[What is being asked]: Scan the material below for every line with the string "scripts", and copy those lines.

[Extracted records]:
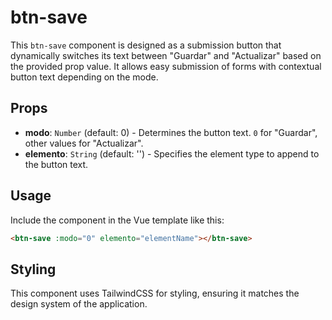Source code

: 
# btn-save

This `btn-save` component is designed as a submission button that dynamically switches its text between "Guardar" and "Actualizar" based on the provided prop value. It allows easy submission of forms with contextual button text depending on the mode.

## Props

- **modo**: `Number` (default: 0) - Determines the button text. `0` for "Guardar", other values for "Actualizar".
- **elemento**: `String` (default: '') - Specifies the element type to append to the button text.

## Usage

Include the component in the Vue template like this:

```html
<btn-save :modo="0" elemento="elementName"></btn-save>
```

## Styling

This component uses TailwindCSS for styling, ensuring it matches the design system of the application.
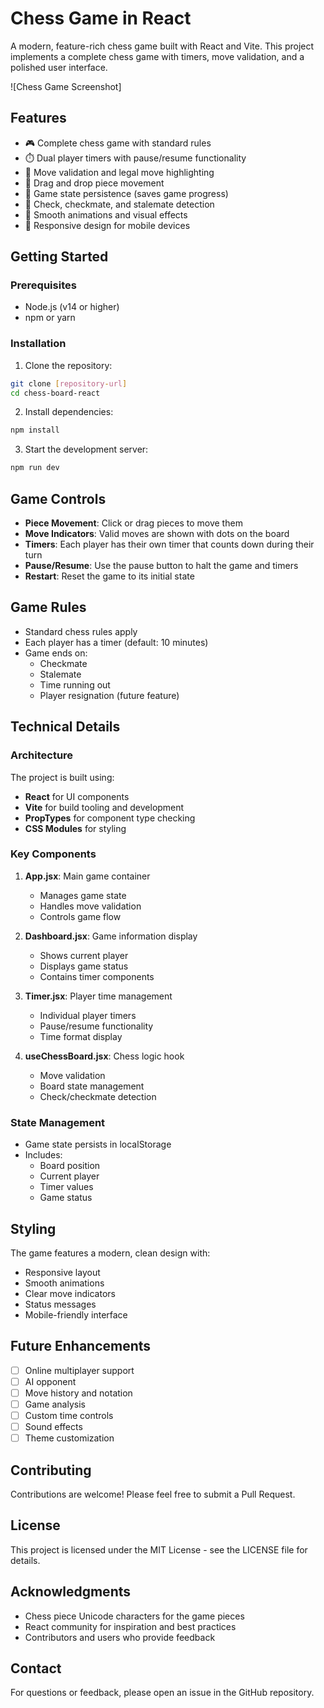 # Chess Game in React

A modern, feature-rich chess game built with React and Vite. This project implements a complete chess game with timers, move validation, and a polished user interface.

![Chess Game Screenshot]

## Features

-   🎮 Complete chess game with standard rules
-   ⏱️ Dual player timers with pause/resume functionality
-   🔄 Move validation and legal move highlighting
-   🎯 Drag and drop piece movement
-   💾 Game state persistence (saves game progress)
-   🔔 Check, checkmate, and stalemate detection
-   🎨 Smooth animations and visual effects
-   📱 Responsive design for mobile devices

## Getting Started

### Prerequisites

-   Node.js (v14 or higher)
-   npm or yarn

### Installation

1. Clone the repository:

```bash
git clone [repository-url]
cd chess-board-react
```

2. Install dependencies:

```bash
npm install
```

3. Start the development server:

```bash
npm run dev
```

## Game Controls

-   **Piece Movement**: Click or drag pieces to move them
-   **Move Indicators**: Valid moves are shown with dots on the board
-   **Timers**: Each player has their own timer that counts down during their turn
-   **Pause/Resume**: Use the pause button to halt the game and timers
-   **Restart**: Reset the game to its initial state

## Game Rules

-   Standard chess rules apply
-   Each player has a timer (default: 10 minutes)
-   Game ends on:
    -   Checkmate
    -   Stalemate
    -   Time running out
    -   Player resignation (future feature)

## Technical Details

### Architecture

The project is built using:

-   **React** for UI components
-   **Vite** for build tooling and development
-   **PropTypes** for component type checking
-   **CSS Modules** for styling

### Key Components

1. **App.jsx**: Main game container

    - Manages game state
    - Handles move validation
    - Controls game flow

2. **Dashboard.jsx**: Game information display

    - Shows current player
    - Displays game status
    - Contains timer components

3. **Timer.jsx**: Player time management

    - Individual player timers
    - Pause/resume functionality
    - Time format display

4. **useChessBoard.jsx**: Chess logic hook
    - Move validation
    - Board state management
    - Check/checkmate detection

### State Management

-   Game state persists in localStorage
-   Includes:
    -   Board position
    -   Current player
    -   Timer values
    -   Game status

## Styling

The game features a modern, clean design with:

-   Responsive layout
-   Smooth animations
-   Clear move indicators
-   Status messages
-   Mobile-friendly interface

## Future Enhancements

-   [ ] Online multiplayer support
-   [ ] AI opponent
-   [ ] Move history and notation
-   [ ] Game analysis
-   [ ] Custom time controls
-   [ ] Sound effects
-   [ ] Theme customization

## Contributing

Contributions are welcome! Please feel free to submit a Pull Request.

## License

This project is licensed under the MIT License - see the LICENSE file for details.

## Acknowledgments

-   Chess piece Unicode characters for the game pieces
-   React community for inspiration and best practices
-   Contributors and users who provide feedback

## Contact

For questions or feedback, please open an issue in the GitHub repository.
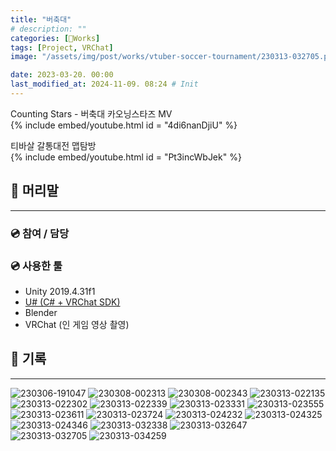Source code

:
 ```yaml
---
title: "버축대"
# description: ""
categories: [🍇Works]
tags: [Project, VRChat]
image: "/assets/img/post/works/vtuber-soccer-tournament/230313-032705.png"

date: 2023-03-20. 00:00
last_modified_at: 2024-11-09. 08:24 # Init
---
```


Counting Stars - 버축대 카오닝스타즈 MV  
{% include embed/youtube.html id = "4di6nanDjiU" %}

티바살 갈통대전 맵탐방  
{% include embed/youtube.html id = "Pt3incWbJek" %}

## 📀 머리말

---

### 💿 참여 / 담당

### 💿 사용한 툴

- Unity 2019.4.31f1
- [U# (C# + VRChat SDK)](https://udonsharp.docs.vrchat.com/)
- Blender
- VRChat (인 게임 영상 촬영)

## 📀 기록

---

![230306-191047](/assets/img/post/works/vtuber-soccer-tournament/230306-191047.png)
![230308-002313](/assets/img/post/works/vtuber-soccer-tournament/230308-002313.png)
![230308-002343](/assets/img/post/works/vtuber-soccer-tournament/230308-002343.png)
![230313-022135](/assets/img/post/works/vtuber-soccer-tournament/230313-022135.png)
![230313-022302](/assets/img/post/works/vtuber-soccer-tournament/230313-022302.png)
![230313-022339](/assets/img/post/works/vtuber-soccer-tournament/230313-022339.png)
![230313-023331](/assets/img/post/works/vtuber-soccer-tournament/230313-023331.png)
![230313-023555](/assets/img/post/works/vtuber-soccer-tournament/230313-023555.png)
![230313-023611](/assets/img/post/works/vtuber-soccer-tournament/230313-023611.png)
![230313-023724](/assets/img/post/works/vtuber-soccer-tournament/230313-023724.png)
![230313-024232](/assets/img/post/works/vtuber-soccer-tournament/230313-024232.png)
![230313-024325](/assets/img/post/works/vtuber-soccer-tournament/230313-024325.png)
![230313-024346](/assets/img/post/works/vtuber-soccer-tournament/230313-024346.png)
![230313-032338](/assets/img/post/works/vtuber-soccer-tournament/230313-032338.png)
![230313-032647](/assets/img/post/works/vtuber-soccer-tournament/230313-032647.png)
![230313-032705](/assets/img/post/works/vtuber-soccer-tournament/230313-032705.png)
![230313-034259](/assets/img/post/works/vtuber-soccer-tournament/230313-034259.png)
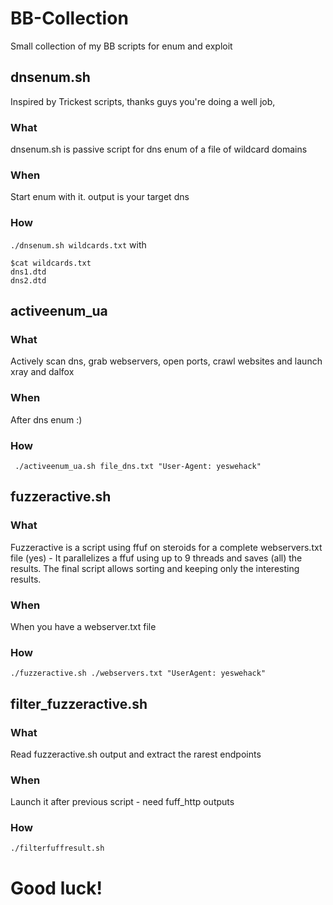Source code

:# BB-Collection
Small collection of my BB scripts for enum and exploit
## dnsenum.sh
Inspired by Trickest scripts, thanks guys you're doing a well job,
### What
dnsenum.sh is passive script for dns enum of a file of wildcard domains
### When
Start enum with it. output is your target dns
### How
``` ./dnsenum.sh wildcards.txt ```
with 
```
$cat wildcards.txt
dns1.dtd
dns2.dtd
```

## activeenum_ua
### What
Actively scan dns, grab webservers, open ports, crawl websites and launch xray and dalfox
### When
After dns enum :)
### How
``` ./activeenum_ua.sh file_dns.txt "User-Agent: yeswehack"```

## fuzzeractive.sh
### What
Fuzzeractive is a script using ffuf on steroids for a complete webservers.txt file (yes) - It parallelizes a ffuf using up to 9 threads and saves (all) the results. The final script allows sorting and keeping only the interesting results.
### When
When you have a webserver.txt file
### How
``` ./fuzzeractive.sh ./webservers.txt "UserAgent: yeswehack" ```

## filter_fuzzeractive.sh
### What
Read fuzzeractive.sh output and extract the rarest endpoints
### When
Launch it after previous script - need fuff_http outputs
### How
``` ./filterfuffresult.sh ```

# Good luck!



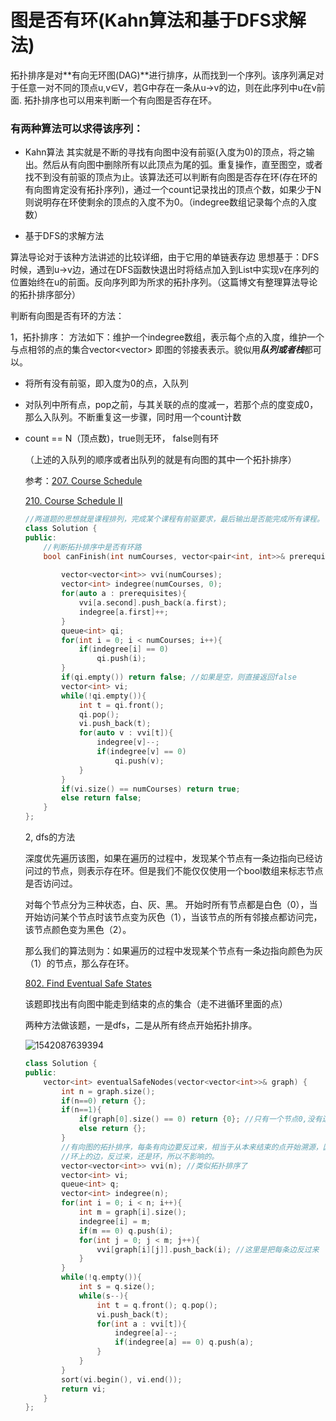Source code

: # 图是否有环(Kahn算法和基于DFS求解法)

 拓扑排序是对**有向无环图(DAG)**进行排序，从而找到一个序列。该序列满足对于任意一对不同的顶点u,v∈V，若G中存在一条从u->v的边，则在此序列中u在v前面.
拓扑排序也可以用来判断一个有向图是否存在环。

  ### 有两种算法可以求得该序列：

 - Kahn算法
其实就是不断的寻找有向图中没有前驱(入度为0)的顶点，将之输出。然后从有向图中删除所有以此顶点为尾的弧。重复操作，直至图空，或者找不到没有前驱的顶点为止。该算法还可以判断有向图是否存在环(存在环的有向图肯定没有拓扑序列)，通过一个count记录找出的顶点个数，如果少于N则说明存在环使剩余的顶点的入度不为0。（indegree数组记录每个点的入度数）


 - 基于DFS的求解方法

算法导论对于该种方法讲述的比较详细，由于它用的单链表存边
思想基于：DFS时候，遇到u->v边，通过在DFS函数快退出时将结点加入到List中实现v在序列的位置始终在u的前面。反向序列即为所求的拓扑序列。（这篇博文有整理算法导论的拓扑排序部分）



判断有向图是否有环的方法：

1，拓扑排序： 方法如下：维护一个indegree数组，表示每个点的入度，维护一个与点相邻的点的集合vector<vector<int>>  即图的邻接表表示。貌似用***队列或者栈***都可以。

- 将所有没有前驱，即入度为0的点，入队列

- 对队列中所有点，pop之前，与其关联的点的度减一，若那个点的度变成0，那么入队列。不断重复这一步骤，同时用一个count计数

- count == N（顶点数)，true则无环， false则有环

  （上述的入队列的顺序或者出队列的就是有向图的其中一个拓扑排序）

  参考：[207. Course Schedule](https://leetcode.com/problems/course-schedule/description/) 

  [210. Course Schedule II](https://leetcode.com/problems/course-schedule-ii/description/)

  ```c++
  //两道题的思想就是课程排列，完成某个课程有前驱要求，最后输出是否能完成所有课程。
  class Solution {
  public:
      //判断拓扑排序中是否有环路
      bool canFinish(int numCourses, vector<pair<int, int>>& prerequisites) {
          
          vector<vector<int>> vvi(numCourses);
          vector<int> indegree(numCourses, 0);
          for(auto a : prerequisites){
              vvi[a.second].push_back(a.first);
              indegree[a.first]++;
          }
          queue<int> qi;
          for(int i = 0; i < numCourses; i++){
              if(indegree[i] == 0)
                  qi.push(i);
          }
          if(qi.empty()) return false; //如果是空，则直接返回false
          vector<int> vi;
          while(!qi.empty()){
              int t = qi.front();
              qi.pop();
              vi.push_back(t);
              for(auto v : vvi[t]){
                  indegree[v]--;
                  if(indegree[v] == 0)
                      qi.push(v);
              }
          }
          if(vi.size() == numCourses) return true;
          else return false;
      }
  };
  ```



  2, dfs的方法

  深度优先遍历该图，如果在遍历的过程中，发现某个节点有一条边指向已经访问过的节点，则表示存在环。但是我们不能仅仅使用一个bool数组来标志节点是否访问过。

  对每个节点分为三种状态，白、灰、黑。
   开始时所有节点都是白色（0），当开始访问某个节点时该节点变为灰色（1），当该节点的所有邻接点都访问完，该节点颜色变为黑色（2）。

  那么我们的算法则为：如果遍历的过程中发现某个节点有一条边指向颜色为灰（1）的节点，那么存在环。

  [802. Find Eventual Safe States](https://leetcode.com/problems/find-eventual-safe-states/description/) 

  该题即找出有向图中能走到结束的点的集合（走不进循环里面的点）

  两种方法做该题，一是dfs，二是从所有终点开始拓扑排序。

  ![1542087639394](C:\Users\guoylong\AppData\Roaming\Typora\typora-user-images\1542087639394.png)

  ```c++
  class Solution {
  public:
      vector<int> eventualSafeNodes(vector<vector<int>>& graph) {
          int n = graph.size();
          if(n==0) return {};
          if(n==1){
              if(graph[0].size() == 0) return {0}; //只有一个节点0,没有边
              else return {};  
          }
          //有向图的拓扑排序，每条有向边要反过来，相当于从本来结束的点开始溯源，因为从可以结束的点往回溯，只要那些点不在环上，都是可以到达结束的点的
          //环上的边，反过来，还是环，所以不影响的。
          vector<vector<int>> vvi(n); //类似拓扑排序了
          vector<int> vi;
          queue<int> q;
          vector<int> indegree(n);
          for(int i = 0; i < n; i++){
              int m = graph[i].size();
              indegree[i] = m;
              if(m == 0) q.push(i);
              for(int j = 0; j < m; j++){
                  vvi[graph[i][j]].push_back(i); //这里是把每条边反过来
              }
          }
          while(!q.empty()){
              int s = q.size();
              while(s--){
                  int t = q.front(); q.pop();
                  vi.push_back(t);
                  for(int a : vvi[t]){
                      indegree[a]--;
                      if(indegree[a] == 0) q.push(a);
                  }
              }
          }
          sort(vi.begin(), vi.end());
          return vi;
      }
  };
  ```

[Answer for this exercise]:
Small collection of my BB scripts for enum and exploit
Inspired by Trickest scripts, thanks guys you're doing a well job,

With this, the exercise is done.